→ PROBLEM TO WORK ON
Looking at the data below, how many lines include the word "https"? Respond with the number only.

→ Records drawn from a dataset
---*---
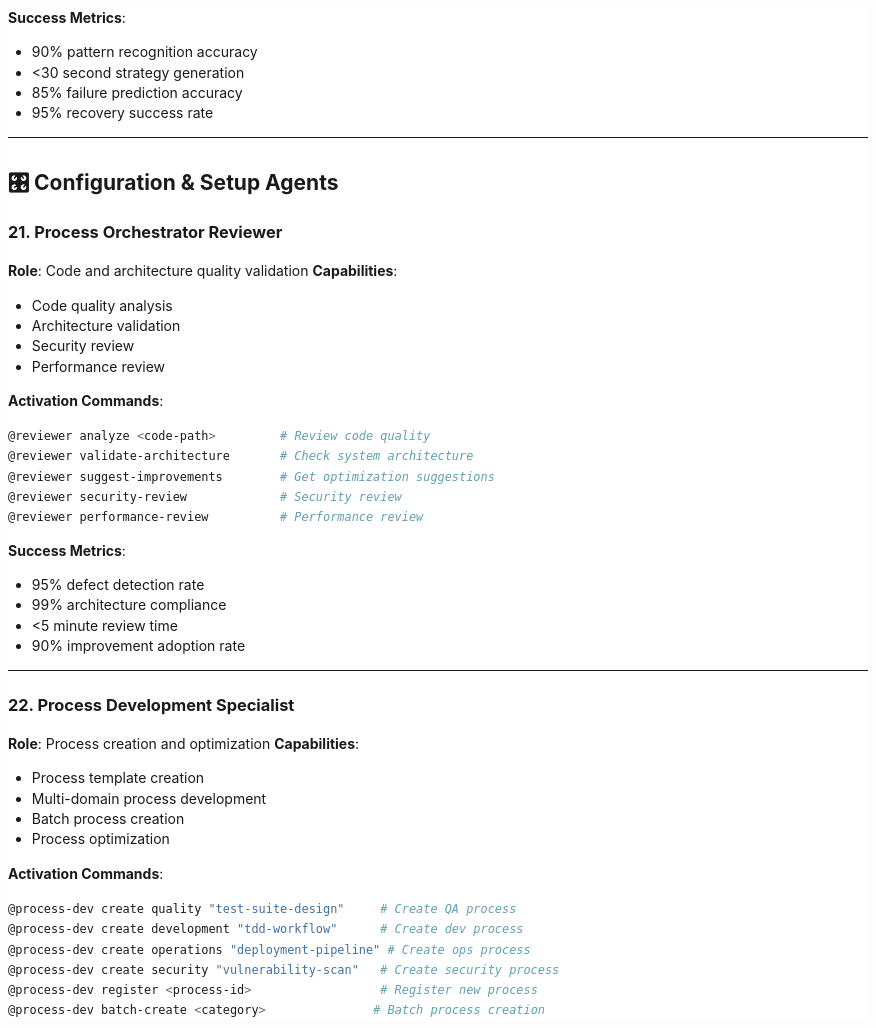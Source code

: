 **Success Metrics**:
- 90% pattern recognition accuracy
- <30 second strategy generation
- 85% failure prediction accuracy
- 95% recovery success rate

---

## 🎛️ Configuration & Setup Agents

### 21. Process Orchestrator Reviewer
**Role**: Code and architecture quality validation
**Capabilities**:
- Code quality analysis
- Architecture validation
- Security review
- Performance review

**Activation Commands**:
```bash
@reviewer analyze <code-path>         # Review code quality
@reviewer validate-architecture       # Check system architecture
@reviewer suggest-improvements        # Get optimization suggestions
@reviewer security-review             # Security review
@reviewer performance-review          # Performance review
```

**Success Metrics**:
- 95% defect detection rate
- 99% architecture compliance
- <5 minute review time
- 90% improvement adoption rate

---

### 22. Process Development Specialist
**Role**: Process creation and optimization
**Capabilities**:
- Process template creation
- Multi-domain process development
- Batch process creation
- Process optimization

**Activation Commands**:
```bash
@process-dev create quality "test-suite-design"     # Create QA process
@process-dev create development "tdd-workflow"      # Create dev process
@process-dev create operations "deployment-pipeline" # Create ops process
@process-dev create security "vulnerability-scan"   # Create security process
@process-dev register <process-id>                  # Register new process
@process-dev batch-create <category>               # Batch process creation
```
---*---
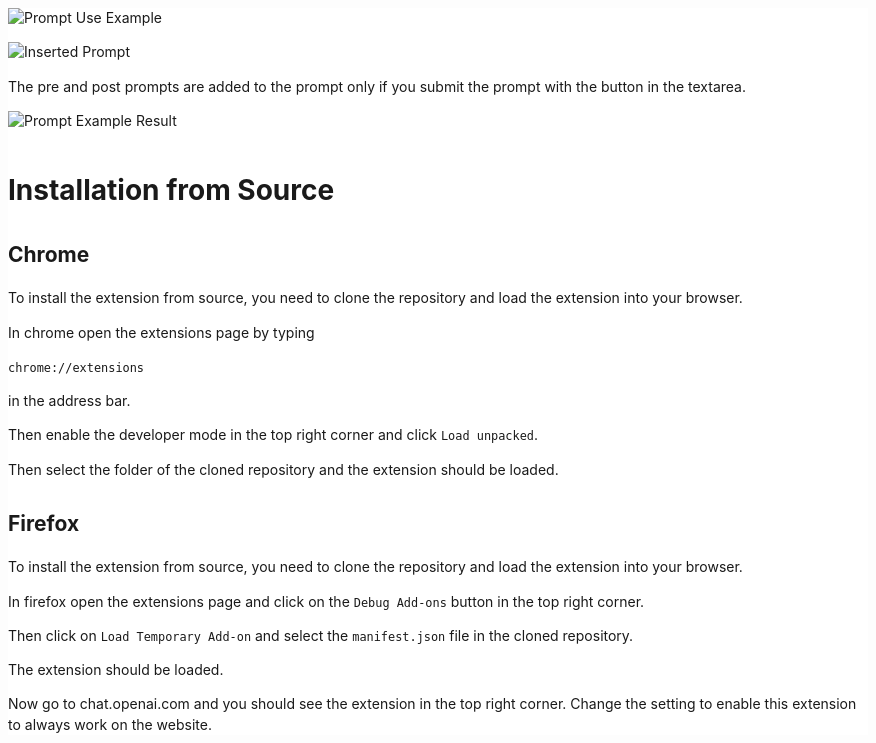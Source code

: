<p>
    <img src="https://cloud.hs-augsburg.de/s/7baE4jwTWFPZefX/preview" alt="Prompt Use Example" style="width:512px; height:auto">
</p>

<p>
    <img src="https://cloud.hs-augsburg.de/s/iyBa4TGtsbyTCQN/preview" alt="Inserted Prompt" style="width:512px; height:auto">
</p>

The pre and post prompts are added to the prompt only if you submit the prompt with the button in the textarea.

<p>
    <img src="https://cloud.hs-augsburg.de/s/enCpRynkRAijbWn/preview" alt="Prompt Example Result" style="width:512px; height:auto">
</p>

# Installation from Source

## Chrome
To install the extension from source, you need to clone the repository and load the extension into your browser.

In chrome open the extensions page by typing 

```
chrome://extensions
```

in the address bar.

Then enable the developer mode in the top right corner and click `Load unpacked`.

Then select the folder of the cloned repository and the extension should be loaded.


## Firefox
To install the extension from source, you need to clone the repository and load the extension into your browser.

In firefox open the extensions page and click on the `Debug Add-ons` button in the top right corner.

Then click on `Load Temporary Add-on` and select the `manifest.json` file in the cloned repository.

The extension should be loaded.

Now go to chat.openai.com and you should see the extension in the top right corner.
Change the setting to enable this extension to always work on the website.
---*---
→ ANSWER TO THE EXERCISE
3